- _TASK DIRECTIONS_: Wherever a line below holds the word "GeoServer", copy that line.
== EXTRACTED ENTRIES
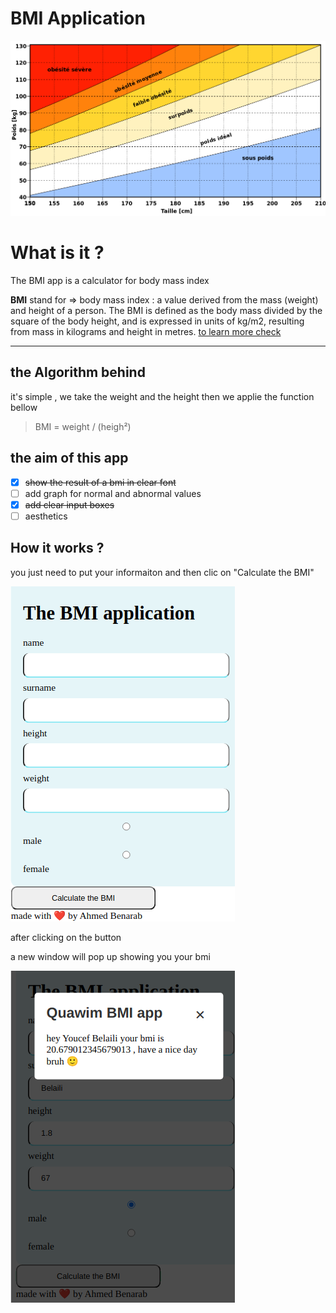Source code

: # BMI Application
![the bmi graph](assets/1024px-BMI_grid_fr.svg.png)

What is it ?
===
The BMI app is a calculator for body mass index 

**BMI** stand for => body mass index 
    : a value derived from the mass (weight) and height of a person. The BMI is defined as the body mass divided by the square of the body height, and is expressed in units of kg/m2, resulting from mass in kilograms and height in metres. [to learn more check](https://www.wikiwand.com/en/Body_mass_index)

---
## the Algorithm behind 

it's simple , we take the weight and the height then we applie the function bellow 

> BMI = weight / (heigh²) 


 ## the aim of this app

 - [X] ~~show the result of a bmi in clear font~~
 - [ ] add graph for normal and abnormal values
 - [X] ~~add clear input boxes~~
 - [ ] aesthetics 

 ## How it works ?
 you just need to put your informaiton and then clic on "Calculate the BMI"

 ![put your info](assets/FrontEndOftheApp.png)

 after clicking on the button 
 
 a new window will pop up showing you your bmi 

 ![the result](assets/result.png)










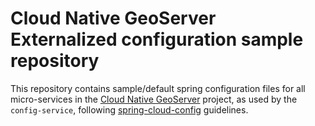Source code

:# Cloud Native GeoServer Externalized configuration sample repository 

This repository contains sample/default spring configuration files for all
micro-services in the [Cloud Native GeoServer](https://github.com/camptocamp/geoserver-microservices) project, as used by the `config-service`, following 
[spring-cloud-config](https://cloud.spring.io/spring-cloud-config/reference/html/) guidelines.

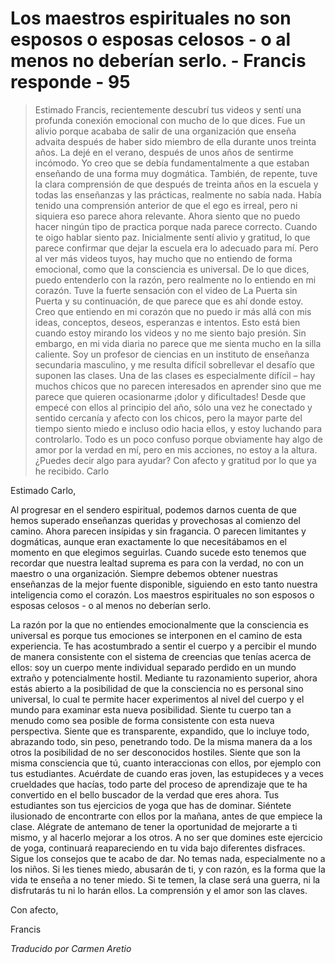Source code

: # Los maestros espirituales no son esposos o esposas celosos - o al menos no deberían serlo. - Francis responde - 95

>Estimado Francis, recientemente descubrí tus videos y sentí una profunda conexión emocional con mucho de lo que dices. Fue un alivio porque acababa de salir de una organización que enseña advaita después de haber sido miembro de ella durante unos treinta años. La dejé en el verano, después de unos años de sentirme incómodo. Yo creo que se debía fundamentalmente a que estaban enseñando de una forma muy dogmática. También, de repente, tuve la clara comprensión de que después de treinta años en la escuela y todas las enseñanzas y las prácticas, realmente no sabía nada. Había tenido una comprensión anterior de que el ego es irreal, pero ni siquiera eso parece ahora relevante. Ahora siento que no puedo hacer ningún tipo de practica porque nada parece correcto. Cuando te oigo hablar siento paz. Inicialmente sentí alivio y gratitud, lo que parece confirmar que dejar la escuela era lo adecuado para mí. Pero al ver más videos tuyos, hay mucho que no entiendo de forma emocional, como que la consciencia es universal. De lo que dices, puedo entenderlo con la razón, pero realmente no lo entiendo en mi corazón. Tuve la fuerte sensación con el video de La Puerta sin Puerta y su continuación, de que parece que es ahí donde estoy. Creo que entiendo en mi corazón que no puedo ir más allá con mis ideas, conceptos, deseos, esperanzas e intentos. Esto está bien cuando estoy mirando los videos y no me siento bajo presión. Sin embargo, en mi vida diaria no parece que me sienta mucho en la silla caliente. Soy un profesor de ciencias en un instituto de enseñanza secundaria masculino, y me resulta difícil sobrellevar el desafío que suponen las clases. Una de las clases es especialmente difícil – hay muchos chicos que no parecen interesados en aprender sino que me parece que quieren ocasionarme ¡dolor y dificultades! Desde que empecé con ellos al principio del año, sólo una vez he conectado y sentido cercanía y afecto con los chicos, pero la mayor parte del tiempo siento miedo e incluso odio hacia ellos, y estoy luchando para controlarlo. Todo es un poco confuso porque obviamente hay algo de amor por la verdad en mí, pero en mis acciones, no estoy a la altura. ¿Puedes decir algo para ayudar? Con afecto y gratitud por lo que ya he recibido. Carlo

Estimado Carlo,

Al progresar en el sendero espiritual, podemos darnos cuenta de que hemos superado enseñanzas queridas y provechosas al comienzo del camino. Ahora parecen insípidas y sin fragancia. O parecen limitantes y dogmáticas, aunque eran exactamente lo que necesitábamos en el momento en que elegimos seguirlas. Cuando sucede esto tenemos que recordar que nuestra lealtad suprema es para con la verdad, no con un maestro o una organización. Siempre debemos obtener nuestras enseñanzas de la mejor fuente disponible, siguiendo en esto tanto nuestra inteligencia como el corazón. Los maestros espirituales no son esposos o esposas celosos - o al menos no deberían serlo.

La razón por la que no entiendes emocionalmente que la consciencia es universal es porque tus emociones se interponen en el camino de esta experiencia. Te has acostumbrado a sentir el cuerpo y a percibir el mundo de manera consistente con el sistema de creencias que tenías acerca de ellos: soy un cuerpo mente individual separado perdido en un mundo extraño y potencialmente hostil. Mediante tu razonamiento superior, ahora estás abierto a la posibilidad de que la consciencia no es personal sino universal, lo cual te permite hacer experimentos al nivel del cuerpo y el mundo para examinar esta nueva posibilidad. Siente tu cuerpo tan a menudo como sea posible de forma consistente con esta nueva perspectiva. Siente que es transparente, expandido, que lo incluye todo, abrazando todo, sin peso, penetrando todo. De la misma manera da a los otros la posibilidad de no ser desconocidos hostiles. Siente que son la misma consciencia que tú, cuanto interaccionas con ellos, por ejemplo con tus estudiantes. Acuérdate de cuando eras joven, las estupideces y a veces crueldades que hacías, todo parte del proceso de aprendizaje que te ha convertido en el bello buscador de la verdad que eres ahora. Tus estudiantes son tus ejercicios de yoga que has de dominar. Siéntete ilusionado de encontrarte con ellos por la mañana, antes de que empiece la clase. Alégrate de antemano de tener la oportunidad de mejorarte a ti mismo, y al hacerlo mejorar a los otros. A no ser que domines este ejercicio de yoga, continuará reapareciendo en tu vida bajo diferentes disfraces. Sigue los consejos que te acabo de dar. No temas nada, especialmente no a los niños. Si les tienes miedo, abusarán de ti, y con razón, es la forma que la vida te enseña a no tener miedo. Si te temen, la clase será una guerra, ni la disfrutarás tu ni lo harán ellos. La comprensión y el amor son las claves.

Con afecto,

Francis

_Traducido por Carmen Aretio_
====
- _ANSWER BOX_:
:# Cloud Native GeoServer Externalized configuration sample repository 
micro-services in the [Cloud Native GeoServer](https://github.com/camptocamp/geoserver-microservices) project, as used by the `config-service`, following 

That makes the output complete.